**Problem to solve**
Without the images, write out all of the following entries exactly.

(Stored dataset items)

○ ○ ○

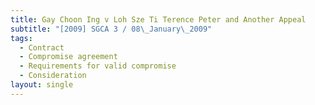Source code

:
 ```yaml
---
title: Gay Choon Ing v Loh Sze Ti Terence Peter and Another Appeal
subtitle: "[2009] SGCA 3 / 08\_January\_2009"
tags:
  - Contract
  - Compromise agreement
  - Requirements for valid compromise
  - Consideration
layout: single
---
```


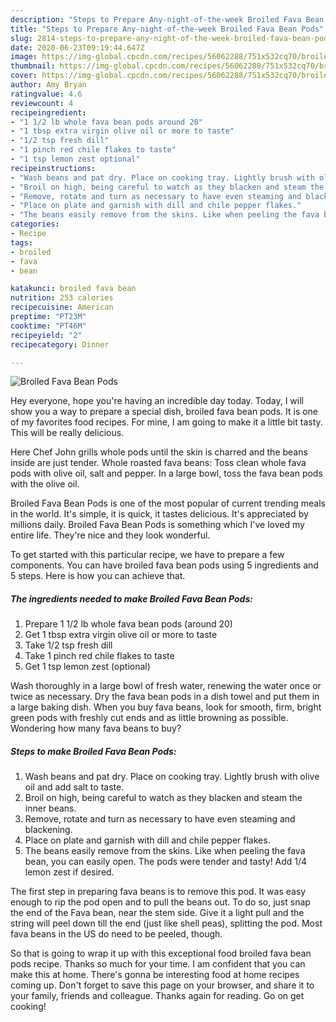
```yaml
---
description: "Steps to Prepare Any-night-of-the-week Broiled Fava Bean Pods"
title: "Steps to Prepare Any-night-of-the-week Broiled Fava Bean Pods"
slug: 2814-steps-to-prepare-any-night-of-the-week-broiled-fava-bean-pods
date: 2020-06-23T09:19:44.647Z
image: https://img-global.cpcdn.com/recipes/56062288/751x532cq70/broiled-fava-bean-pods-recipe-main-photo.jpg
thumbnail: https://img-global.cpcdn.com/recipes/56062288/751x532cq70/broiled-fava-bean-pods-recipe-main-photo.jpg
cover: https://img-global.cpcdn.com/recipes/56062288/751x532cq70/broiled-fava-bean-pods-recipe-main-photo.jpg
author: Amy Bryan
ratingvalue: 4.6
reviewcount: 4
recipeingredient:
- "1 1/2 lb whole fava bean pods around 20"
- "1 tbsp extra virgin olive oil or more to taste"
- "1/2 tsp fresh dill"
- "1 pinch red chile flakes to taste"
- "1 tsp lemon zest optional"
recipeinstructions:
- "Wash beans and pat dry. Place on cooking tray. Lightly brush with olive oil and add salt to taste."
- "Broil on high, being careful to watch as they blacken and steam the inner beans."
- "Remove, rotate and turn as necessary to have even steaming and blackening."
- "Place on plate and garnish with dill and chile pepper flakes."
- "The beans easily remove from the skins. Like when peeling the fava bean, you can easily open. The pods were tender and tasty! Add 1/4 lemon zest if desired."
categories:
- Recipe
tags:
- broiled
- fava
- bean

katakunci: broiled fava bean 
nutrition: 253 calories
recipecuisine: American
preptime: "PT23M"
cooktime: "PT46M"
recipeyield: "2"
recipecategory: Dinner

---
```



![Broiled Fava Bean Pods](https://img-global.cpcdn.com/recipes/56062288/751x532cq70/broiled-fava-bean-pods-recipe-main-photo.jpg)

Hey everyone, hope you're having an incredible day today. Today, I will show you a way to prepare a special dish, broiled fava bean pods. It is one of my favorites food recipes. For mine, I am going to make it a little bit tasty. This will be really delicious.

Here Chef John grills whole pods until the skin is charred and the beans inside are just tender. Whole roasted fava beans: Toss clean whole fava pods with olive oil, salt and pepper. In a large bowl, toss the fava bean pods with the olive oil.

Broiled Fava Bean Pods is one of the most popular of current trending meals in the world. It's simple, it is quick, it tastes delicious. It's appreciated by millions daily. Broiled Fava Bean Pods is something which I've loved my entire life. They're nice and they look wonderful.


To get started with this particular recipe, we have to prepare a few components. You can have broiled fava bean pods using 5 ingredients and 5 steps. Here is how you can achieve that.

<!--inarticleads1-->

##### The ingredients needed to make Broiled Fava Bean Pods:

1. Prepare 1 1/2 lb whole fava bean pods (around 20)
1. Get 1 tbsp extra virgin olive oil or more to taste
1. Take 1/2 tsp fresh dill
1. Take 1 pinch red chile flakes to taste
1. Get 1 tsp lemon zest (optional)


Wash thoroughly in a large bowl of fresh water, renewing the water once or twice as necessary. Dry the fava bean pods in a dish towel and put them in a large baking dish. When you buy fava beans, look for smooth, firm, bright green pods with freshly cut ends and as little browning as possible. Wondering how many fava beans to buy? 

<!--inarticleads2-->

##### Steps to make Broiled Fava Bean Pods:

1. Wash beans and pat dry. Place on cooking tray. Lightly brush with olive oil and add salt to taste.
1. Broil on high, being careful to watch as they blacken and steam the inner beans.
1. Remove, rotate and turn as necessary to have even steaming and blackening.
1. Place on plate and garnish with dill and chile pepper flakes.
1. The beans easily remove from the skins. Like when peeling the fava bean, you can easily open. The pods were tender and tasty! Add 1/4 lemon zest if desired.


The first step in preparing fava beans is to remove this pod. It was easy enough to rip the pod open and to pull the beans out. To do so, just snap the end of the Fava bean, near the stem side. Give it a light pull and the string will peel down till the end (just like shell peas), splitting the pod. Most fava beans in the US do need to be peeled, though. 

So that is going to wrap it up with this exceptional food broiled fava bean pods recipe. Thanks so much for your time. I am confident that you can make this at home. There's gonna be interesting food at home recipes coming up. Don't forget to save this page on your browser, and share it to your family, friends and colleague. Thanks again for reading. Go on get cooking!
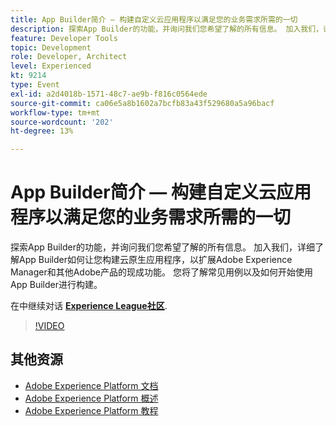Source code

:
 ```yaml
---
title: App Builder简介 — 构建自定义云应用程序以满足您的业务需求所需的一切
description: 探索App Builder的功能，并询问我们您希望了解的所有信息。 加入我们，详细了解App Builder如何让您构建云原生应用程序，以扩展Adobe Experience Manager和其他Adobe产品的现成功能。 您将了解常见用例以及如何开始使用App Builder进行构建。
feature: Developer Tools
topic: Development
role: Developer, Architect
level: Experienced
kt: 9214
type: Event
exl-id: a2d4018b-1571-48c7-ae9b-f816c0564ede
source-git-commit: ca06e5a8b1602a7bcfb83a43f529680a5a96bacf
workflow-type: tm+mt
source-wordcount: '202'
ht-degree: 13%

---
```


# App Builder简介 — 构建自定义云应用程序以满足您的业务需求所需的一切

探索App Builder的功能，并询问我们您希望了解的所有信息。 加入我们，详细了解App Builder如何让您构建云原生应用程序，以扩展Adobe Experience Manager和其他Adobe产品的现成功能。 您将了解常见用例以及如何开始使用App Builder进行构建。

在中继续对话 **[Experience League社区](https://adobe.ly/3AYeJlv)**.

>[!VIDEO](https://video.tv.adobe.com/v/337767/?quality=12&learn=on&hidetitle=true)

## 其他资源

- [Adobe Experience Platform 文档](https://experienceleague.adobe.com/docs/experience-platform.html)
- [Adobe Experience Platform 概述](https://experienceleague.adobe.com/docs/experience-platform/landing/home.html?lang=zh-Hans)
- [Adobe Experience Platform 教程](https://experienceleague.adobe.com/docs/platform-learn/tutorials/overview.html?lang=en)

○ ○ ○

**Your solution**
Source code

:
 ```yaml
---
title: Gay Choon Ing v Loh Sze Ti Terence Peter and Another Appeal
subtitle: "[2009] SGCA 3 / 08\_January\_2009"
tags:
  - Contract
  - Compromise agreement
  - Requirements for valid compromise
  - Consideration
layout: single
---
```


```yaml
---
description: "Steps to Prepare Any-night-of-the-week Broiled Fava Bean Pods"
title: "Steps to Prepare Any-night-of-the-week Broiled Fava Bean Pods"
slug: 2814-steps-to-prepare-any-night-of-the-week-broiled-fava-bean-pods
date: 2020-06-23T09:19:44.647Z
image: https://img-global.cpcdn.com/recipes/56062288/751x532cq70/broiled-fava-bean-pods-recipe-main-photo.jpg
thumbnail: https://img-global.cpcdn.com/recipes/56062288/751x532cq70/broiled-fava-bean-pods-recipe-main-photo.jpg
cover: https://img-global.cpcdn.com/recipes/56062288/751x532cq70/broiled-fava-bean-pods-recipe-main-photo.jpg
author: Amy Bryan
ratingvalue: 4.6
reviewcount: 4
recipeingredient:
- "1 1/2 lb whole fava bean pods around 20"
- "1 tbsp extra virgin olive oil or more to taste"
- "1/2 tsp fresh dill"
- "1 pinch red chile flakes to taste"
- "1 tsp lemon zest optional"
recipeinstructions:
- "Wash beans and pat dry. Place on cooking tray. Lightly brush with olive oil and add salt to taste."
- "Broil on high, being careful to watch as they blacken and steam the inner beans."
- "Remove, rotate and turn as necessary to have even steaming and blackening."
- "Place on plate and garnish with dill and chile pepper flakes."
- "The beans easily remove from the skins. Like when peeling the fava bean, you can easily open. The pods were tender and tasty! Add 1/4 lemon zest if desired."
categories:
- Recipe
tags:
- broiled
- fava
- bean

katakunci: broiled fava bean 
nutrition: 253 calories
recipecuisine: American
preptime: "PT23M"
cooktime: "PT46M"
recipeyield: "2"
recipecategory: Dinner

---
```



![Broiled Fava Bean Pods](https://img-global.cpcdn.com/recipes/56062288/751x532cq70/broiled-fava-bean-pods-recipe-main-photo.jpg)

Hey everyone, hope you're having an incredible day today. Today, I will show you a way to prepare a special dish, broiled fava bean pods. It is one of my favorites food recipes. For mine, I am going to make it a little bit tasty. This will be really delicious.

Here Chef John grills whole pods until the skin is charred and the beans inside are just tender. Whole roasted fava beans: Toss clean whole fava pods with olive oil, salt and pepper. In a large bowl, toss the fava bean pods with the olive oil.

Broiled Fava Bean Pods is one of the most popular of current trending meals in the world. It's simple, it is quick, it tastes delicious. It's appreciated by millions daily. Broiled Fava Bean Pods is something which I've loved my entire life. They're nice and they look wonderful.


To get started with this particular recipe, we have to prepare a few components. You can have broiled fava bean pods using 5 ingredients and 5 steps. Here is how you can achieve that.

<!--inarticleads1-->

##### The ingredients needed to make Broiled Fava Bean Pods:

1. Prepare 1 1/2 lb whole fava bean pods (around 20)
1. Get 1 tbsp extra virgin olive oil or more to taste
1. Take 1/2 tsp fresh dill
1. Take 1 pinch red chile flakes to taste
1. Get 1 tsp lemon zest (optional)


Wash thoroughly in a large bowl of fresh water, renewing the water once or twice as necessary. Dry the fava bean pods in a dish towel and put them in a large baking dish. When you buy fava beans, look for smooth, firm, bright green pods with freshly cut ends and as little browning as possible. Wondering how many fava beans to buy? 

<!--inarticleads2-->

##### Steps to make Broiled Fava Bean Pods:

1. Wash beans and pat dry. Place on cooking tray. Lightly brush with olive oil and add salt to taste.
1. Broil on high, being careful to watch as they blacken and steam the inner beans.
1. Remove, rotate and turn as necessary to have even steaming and blackening.
1. Place on plate and garnish with dill and chile pepper flakes.
1. The beans easily remove from the skins. Like when peeling the fava bean, you can easily open. The pods were tender and tasty! Add 1/4 lemon zest if desired.


The first step in preparing fava beans is to remove this pod. It was easy enough to rip the pod open and to pull the beans out. To do so, just snap the end of the Fava bean, near the stem side. Give it a light pull and the string will peel down till the end (just like shell peas), splitting the pod. Most fava beans in the US do need to be peeled, though. 

So that is going to wrap it up with this exceptional food broiled fava bean pods recipe. Thanks so much for your time. I am confident that you can make this at home. There's gonna be interesting food at home recipes coming up. Don't forget to save this page on your browser, and share it to your family, friends and colleague. Thanks again for reading. Go on get cooking!
Source code

:
 ```yaml
---
title: App Builder简介 — 构建自定义云应用程序以满足您的业务需求所需的一切
description: 探索App Builder的功能，并询问我们您希望了解的所有信息。 加入我们，详细了解App Builder如何让您构建云原生应用程序，以扩展Adobe Experience Manager和其他Adobe产品的现成功能。 您将了解常见用例以及如何开始使用App Builder进行构建。
feature: Developer Tools
topic: Development
role: Developer, Architect
level: Experienced
kt: 9214
type: Event
exl-id: a2d4018b-1571-48c7-ae9b-f816c0564ede
source-git-commit: ca06e5a8b1602a7bcfb83a43f529680a5a96bacf
workflow-type: tm+mt
source-wordcount: '202'
ht-degree: 13%

---
```


# App Builder简介 — 构建自定义云应用程序以满足您的业务需求所需的一切

探索App Builder的功能，并询问我们您希望了解的所有信息。 加入我们，详细了解App Builder如何让您构建云原生应用程序，以扩展Adobe Experience Manager和其他Adobe产品的现成功能。 您将了解常见用例以及如何开始使用App Builder进行构建。

在中继续对话 **[Experience League社区](https://adobe.ly/3AYeJlv)**.

>[!VIDEO](https://video.tv.adobe.com/v/337767/?quality=12&learn=on&hidetitle=true)

## 其他资源

- [Adobe Experience Platform 文档](https://experienceleague.adobe.com/docs/experience-platform.html)
- [Adobe Experience Platform 概述](https://experienceleague.adobe.com/docs/experience-platform/landing/home.html?lang=zh-Hans)
- [Adobe Experience Platform 教程](https://experienceleague.adobe.com/docs/platform-learn/tutorials/overview.html?lang=en)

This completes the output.